Like everything in C++, it has it's share of footguns

    if (Foo* f = GetPtr(); f->HasValue()) {} // wrong; f can be null
vs

    if (Foo* f = GetPtr(); f && f->HasValue()){}
Is probably the biggest pitfall. Especially if you're used to this:

    if (Foo* f = GetPtr())
    {
        f->DoTheThing(); // this is perfectly safe.
    }
Variables like "valueSet" scream out that the language lacks a Maybe type instead. One of the worst things about C++ is that it's content to basically not bother improving on the C type system.
C++ has optional, but I wanted to demonstrate that you could wrap a C API in a safer more ergonomic way.

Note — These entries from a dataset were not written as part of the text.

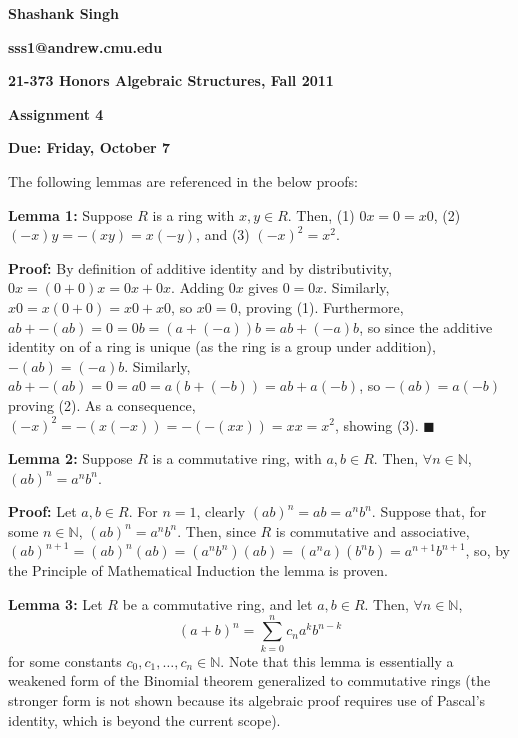 \documentclass{article}%
\begin{document}
\begin{center}
\textbf{Shashank Singh}

\textbf{sss1@andrew.cmu.edu}

\textbf{21-373 \quad Honors Algebraic Structures, Fall 2011}

\textbf{Assignment 4}

\textbf{Due: Friday, October 7}\\
\end{center}

The following lemmas are referenced in the below proofs:

\textbf{Lemma 1:} Suppose $R$ is a ring with $x, y \in R$. Then,
(1) $0x = 0 = x0$, (2) $(-x)y = -(xy) = x(-y)$, and (3) $(-x)^2 = x^2$.

\textbf{Proof:} By definition of additive identity and by distributivity,
$0x = (0 + 0)x = 0x + 0x$. Adding $0x$ gives $0 = 0x$. Similarly,
$x0 = x(0 + 0) = x0 + x0$, so $x0 = 0$, proving (1). Furthermore,
$ab + -(ab) = 0 = 0b = (a + (-a))b = ab + (-a)b$, so since the additive
identity on of a ring is unique (as the ring is a group under addition),
$-(ab) = (-a)b$. Similarly, $ab + -(ab) = 0 = a0 = a(b + (-b)) = ab + a(-b)$,
so $-(ab) = a(-b)$ proving (2). As a consequence, $(-x)^2 = -(x(-x)) =
-(-(xx)) = xx = x^2$, showing (3). \qquad $\blacksquare$

\textbf{Lemma 2:} Suppose $R$ is a commutative ring, with $a,b \in R$. Then,
$\forall n \in \mathbb{N}$, $(ab)^n = a^nb^n$.

\textbf{Proof:} Let $a,b \in R$. For $n = 1$, clearly $(ab)^n = ab = a^nb^n$.
Suppose that, for some $n \in \mathbb{N}$, $(ab)^n = a^nb^n$. Then, since $R$
is commutative and associative, $(ab)^{n + 1} = (ab)^n(ab) = (a^nb^n)(ab)
 = (a^na)(b^nb) = a^{n + 1}b^{n + 1}$, so, by the Principle of Mathematical
Induction the lemma is proven.

\textbf{Lemma 3:} Let $R$ be a commutative ring, and let $a, b \in R$. Then,
$\forall n \in \mathbb{N}$, \[(a + b)^n = \sum_{k = 0}^n c_n a^kb^{n - k}\]
for some constants $c_0,c_1,\ldots,c_n \in \mathbb{N}$. Note that this lemma
is essentially a weakened form of the Binomial theorem generalized to
commutative rings (the stronger form is not shown because its algebraic
proof requires use of Pascal's identity, which is beyond the current scope).
\end{document}

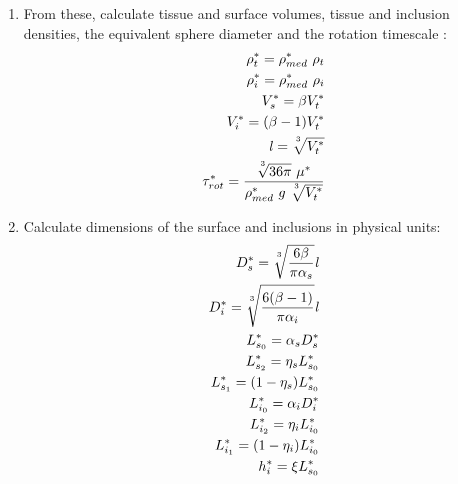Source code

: \documentclass[10pt,a4paper]{article}
\def\non{\nonumber}
\def\l{\mathit{l}}
\begin{document}
\begin{enumerate}
	\item From these, calculate tissue and surface volumes, tissue and inclusion densities, the equivalent sphere diameter and the rotation timescale :
\begin{eqnarray}\label{nd2dpars3}
	\rho^*_t = \rho^*_{med} ~ \rho_t \non \\
	\rho^*_i = \rho^*_{med} ~ \rho_i \non \\
	V_s^* = \beta V_t^* \non \\
	V_i^* = (\beta-1) V_t^* \non \\
	\l = \sqrt[\uproot{5}3]{V_t^*} \non \\
	\tau^*_{rot} = \frac{\sqrt[\uproot{5}3]{36 \pi} ~ \mu^*}{\rho^*_{med} ~ g ~ \sqrt[\uproot{5}3]{V_t^*}}
\end{eqnarray}
\item Calculate dimensions of the surface and inclusions in physical units:
\begin{eqnarray}\label{nd2dpars4}
	D_s^* = \sqrt[\uproot{5}3]{\frac{6 \beta}{\pi \alpha_s}} \l \non \\
	D^*_i = \sqrt[\uproot{5}3]{\frac{6 (\beta-1)}{\pi \alpha_i}} \l \non \\
	L^*_{s_0} = \alpha_s D^*_s \non \\
	L^*_{s_2} = \eta_s L^*_{s_0} \non \\
	L^*_{s_1} = (1-\eta_s) L^*_{s_0} \non \\
	L^*_{i_0} = \alpha_i D^*_i \non \\
	L^*_{i_2} = \eta_i L^*_{i_0} \non \\
	L^*_{i_1} = (1-\eta_i) L^*_{i_0} \non \\
	h^*_i = \xi L^*_{s_0}  \non \\
\end{eqnarray}

\end{enumerate}
\end{document}

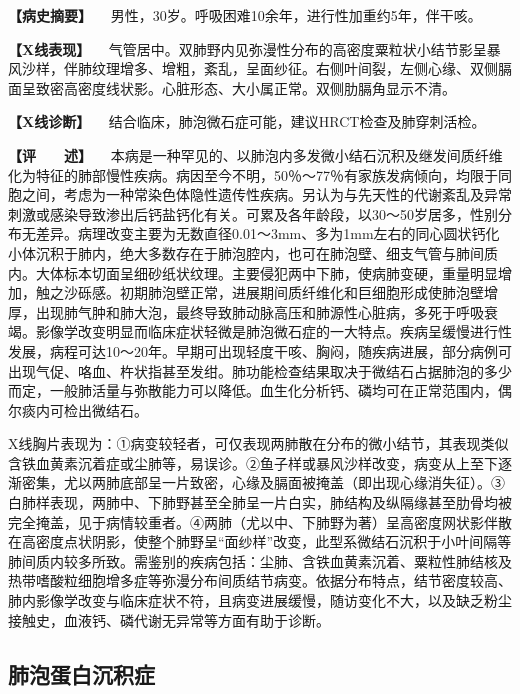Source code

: \textbf{【病史摘要】}
　男性，30岁。呼吸困难10余年，进行性加重约5年，伴干咳。

\textbf{【X线表现】}
　气管居中。双肺野内见弥漫性分布的高密度粟粒状小结节影呈暴风沙样，伴肺纹理增多、增粗，紊乱，呈面纱征。右侧叶间裂，左侧心缘、双侧膈面呈致密高密度线状影。心脏形态、大小属正常。双侧肋膈角显示不清。

\textbf{【X线诊断】}
　结合临床，肺泡微石症可能，建议HRCT检查及肺穿刺活检。

\textbf{【评　　述】}
　本病是一种罕见的、以肺泡内多发微小结石沉积及继发间质纤维化为特征的肺部慢性疾病。病因至今不明，50％～77％有家族发病倾向，均限于同胞之间，考虑为一种常染色体隐性遗传性疾病。另认为与先天性的代谢紊乱及异常刺激或感染导致渗出后钙盐钙化有关。可累及各年龄段，以30～50岁居多，性别分布无差异。病理改变主要为无数直径0.01～3mm、多为1mm左右的同心圆状钙化小体沉积于肺内，绝大多数存在于肺泡腔内，也可在肺泡壁、细支气管与肺间质内。大体标本切面呈细砂纸状纹理。主要侵犯两中下肺，使病肺变硬，重量明显增加，触之沙砾感。初期肺泡壁正常，进展期间质纤维化和巨细胞形成使肺泡壁增厚，出现肺气肿和肺大泡，最终导致肺动脉高压和肺源性心脏病，多死于呼吸衰竭。影像学改变明显而临床症状轻微是肺泡微石症的一大特点。疾病呈缓慢进行性发展，病程可达10～20年。早期可出现轻度干咳、胸闷，随疾病进展，部分病例可出现气促、咯血、杵状指甚至发绀。肺功能检查结果取决于微结石占据肺泡的多少而定，一般肺活量与弥散能力可以降低。血生化分析钙、磷均可在正常范围内，偶尔痰内可检出微结石。

X线胸片表现为：①病变较轻者，可仅表现两肺散在分布的微小结节，其表现类似含铁血黄素沉着症或尘肺等，易误诊。②鱼子样或暴风沙样改变，病变从上至下逐渐密集，尤以两肺底部呈一片致密，心缘及膈面被掩盖（即出现心缘消失征）。③白肺样表现，两肺中、下肺野甚至全肺呈一片白实，肺结构及纵隔缘甚至肋骨均被完全掩盖，见于病情较重者。④两肺（尤以中、下肺野为著）呈高密度网状影伴散在高密度点状阴影，使整个肺野呈“面纱样”改变，此型系微结石沉积于小叶间隔等肺间质内较多所致。需鉴别的疾病包括：尘肺、含铁血黄素沉着、粟粒性肺结核及热带嗜酸粒细胞增多症等弥漫分布间质结节病变。依据分布特点，结节密度较高、肺内影像学改变与临床症状不符，且病变进展缓慢，随访变化不大，以及缺乏粉尘接触史，血液钙、磷代谢无异常等方面有助于诊断。

\subsection{肺泡蛋白沉积症}

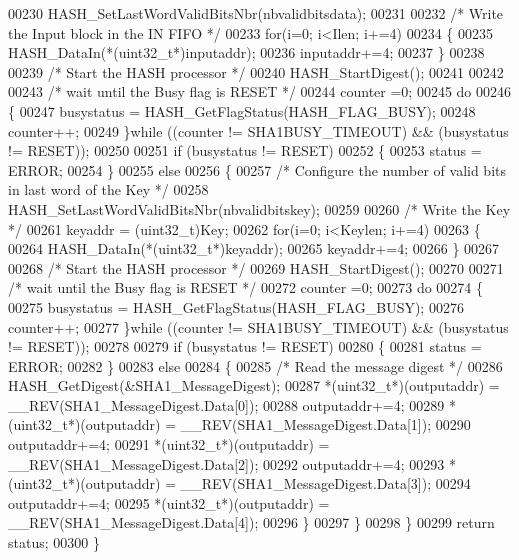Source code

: \begin{DoxyCode}
00230     HASH_SetLastWordValidBitsNbr(nbvalidbitsdata);
00231 
00232     \textcolor{comment}{/* Write the Input block in the IN FIFO */}
00233     \textcolor{keywordflow}{for}(i=0; i<Ilen; i+=4)
00234     \{
00235       HASH_DataIn(*(uint32\_t*)inputaddr);
00236       inputaddr+=4;
00237     \}
00238 
00239     \textcolor{comment}{/* Start the HASH processor */}
00240     HASH_StartDigest();
00241 
00242 
00243     \textcolor{comment}{/* wait until the Busy flag is RESET */}
00244     counter =0;
00245     \textcolor{keywordflow}{do}
00246     \{
00247       busystatus = HASH_GetFlagStatus(HASH_FLAG_BUSY);
00248       counter++;
00249     \}\textcolor{keywordflow}{while} ((counter != SHA1BUSY_TIMEOUT) && (busystatus != RESET));
00250 
00251     \textcolor{keywordflow}{if} (busystatus != RESET)
00252     \{
00253       status = ERROR;
00254     \}
00255     \textcolor{keywordflow}{else}
00256     \{  
00257       \textcolor{comment}{/* Configure the number of valid bits in last word of the Key */}
00258       HASH_SetLastWordValidBitsNbr(nbvalidbitskey);
00259 
00260       \textcolor{comment}{/* Write the Key */}
00261       keyaddr = (uint32\_t)Key;
00262       \textcolor{keywordflow}{for}(i=0; i<Keylen; i+=4)
00263       \{
00264         HASH_DataIn(*(uint32\_t*)keyaddr);
00265         keyaddr+=4;
00266       \}
00267 
00268       \textcolor{comment}{/* Start the HASH processor */}
00269       HASH_StartDigest();
00270 
00271       \textcolor{comment}{/* wait until the Busy flag is RESET */}
00272       counter =0;
00273       \textcolor{keywordflow}{do}
00274       \{
00275         busystatus = HASH_GetFlagStatus(HASH_FLAG_BUSY);
00276         counter++;
00277       \}\textcolor{keywordflow}{while} ((counter != SHA1BUSY_TIMEOUT) && (busystatus != RESET));
00278 
00279       \textcolor{keywordflow}{if} (busystatus != RESET)
00280       \{
00281         status = ERROR;
00282       \}
00283       \textcolor{keywordflow}{else}
00284       \{
00285         \textcolor{comment}{/* Read the message digest */}
00286         HASH_GetDigest(&SHA1\_MessageDigest);
00287         *(uint32\_t*)(outputaddr)  = \_\_REV(SHA1\_MessageDigest.Data[0]);
00288         outputaddr+=4;
00289         *(uint32\_t*)(outputaddr)  = \_\_REV(SHA1\_MessageDigest.Data[1]);
00290         outputaddr+=4;
00291         *(uint32\_t*)(outputaddr)  = \_\_REV(SHA1\_MessageDigest.Data[2]);
00292         outputaddr+=4;
00293         *(uint32\_t*)(outputaddr)  = \_\_REV(SHA1\_MessageDigest.Data[3]);
00294         outputaddr+=4;
00295         *(uint32\_t*)(outputaddr)  = \_\_REV(SHA1\_MessageDigest.Data[4]);
00296       \}
00297     \}  
00298   \}
00299   \textcolor{keywordflow}{return} status;  
00300 \}
\end{DoxyCode}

If you rewrote it in a more modern way and changed the API

    std::optional<int> getFoo();

    if (auto val = getFoo()) {}
There are lots of improvements over C’s type system - std.array, span, view, hell even a _string_ class
I would vouch that C++ has plenty of improvements of C type system, even C++ARM already provided enough improvements that I never liked plain old C, other than that year spent learning C via Turbo C 2.0, before being given access to Turbo C++ 1.0 for MS-DOS in 1993.

The problem is all the folks that insist coding in C++ as if it was C, ignored all those C++ improvements over C.

C++ has a maybe type. It's called std::optional.
Here is my experimental maybe type for C: https://godbolt.org/z/YxnsY7Ted
Six divided by minus one is a "Division by zero" now? Where I come from that's minus six.

Good luck to WG14 (or maybe a faction within it?) as they seem to have decided to go make their own C++ competitor now, it's a weird time to do that, but everybody needs a hobby.

This will be in C2Y and is already supported by GCC 15: https://godbolt.org/z/szb5bovxq
This is one example. Off the top of my head std.array vs "naked" C arrays, string vs const char*, and let's not forget RAII are all features that just make me never want to work with vanilla C ever again.
For me, std.array seem fundamentally inferior compared to C arrays. A good standard string type is indeed missing, but it is also easy to define one. RAII, I can see, but I also some advantages to have explicit resource deallocation visible in the code and it is not really bothering me too much to write this explicitly.